Yesterday would have been the 100th birthday of the well-loved author and humorist Sam Levenson. It is also two days until we begin a new year, and one of Levenson’s sayings is appropriate for the season: “Lead us not into temptation. Just tell us where it is; we’ll find it.” Do you make New Year’s resolutions? Have you thought about them yet? They have a lot to do with temptation and the resistance to it.
I’ve known few people who actually kept their New Year’s resolutions. Have you known any? Not that my halo is on too tight – I’ve never kept any other resolutions – but, along with my husband who did it too, I gave up smoking over thirty years ago.
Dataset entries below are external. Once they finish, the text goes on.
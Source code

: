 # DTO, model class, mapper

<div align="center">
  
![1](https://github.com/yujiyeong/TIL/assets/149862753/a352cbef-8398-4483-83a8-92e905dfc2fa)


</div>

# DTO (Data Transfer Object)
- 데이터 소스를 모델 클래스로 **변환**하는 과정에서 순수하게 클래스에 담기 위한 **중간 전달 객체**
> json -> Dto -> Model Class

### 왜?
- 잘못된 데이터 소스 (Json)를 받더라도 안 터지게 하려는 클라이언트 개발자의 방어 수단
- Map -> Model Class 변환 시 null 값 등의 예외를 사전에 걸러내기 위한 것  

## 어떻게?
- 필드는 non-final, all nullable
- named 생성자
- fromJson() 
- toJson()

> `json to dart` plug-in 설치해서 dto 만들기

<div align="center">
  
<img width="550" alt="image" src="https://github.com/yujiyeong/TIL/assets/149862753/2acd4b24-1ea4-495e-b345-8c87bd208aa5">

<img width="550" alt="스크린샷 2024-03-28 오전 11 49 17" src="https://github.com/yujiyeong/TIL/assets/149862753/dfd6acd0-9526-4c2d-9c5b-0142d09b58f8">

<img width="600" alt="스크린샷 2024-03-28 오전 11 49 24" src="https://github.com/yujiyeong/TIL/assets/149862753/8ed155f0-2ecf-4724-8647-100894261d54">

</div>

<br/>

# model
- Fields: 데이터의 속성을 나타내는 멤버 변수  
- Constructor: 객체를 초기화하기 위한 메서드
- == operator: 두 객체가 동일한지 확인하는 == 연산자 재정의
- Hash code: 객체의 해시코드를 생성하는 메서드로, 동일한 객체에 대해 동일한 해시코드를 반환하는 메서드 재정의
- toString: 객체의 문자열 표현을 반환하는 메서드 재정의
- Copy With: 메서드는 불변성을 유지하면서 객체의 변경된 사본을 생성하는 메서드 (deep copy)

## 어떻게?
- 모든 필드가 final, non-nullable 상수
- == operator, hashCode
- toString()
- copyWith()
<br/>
Oh, I was tempted more than once to start again, but something kept me from back sliding. (Oscar Wilde once said “The only way to get rid of temptation is to yield to it,” but he was an extreme example of too much giving in.) Our resolution to stop smoking was a wise one. Our health is probably better for it, we probably smell nicer to the world, and just think of all the money we’ve saved over the years.
Though many of us don’t make any these days, I suppose it’s not a bad idea to make New Year’s resolutions. If we are tempted and we give into it, at least we can say we tried. As seniors we’ve probably got so many new years past, and relative few new years ahead, that it’s probably a case of “been there, done that”. If we haven’t given up the smoking or the drinking, or haven’t lost the excess weight, it will take a major health crisis, not the New Year, to shake us out of our habits.
I’m telling myself that I’ve gotten this far in life, so from now on I’d like, cliché though it may be, quality over quantity. I know, I know: I’d probably have more of both if I mended some of my ways, but I’m so set in them it will take that major health crisis to jolt me. I’ll let you know if it happens.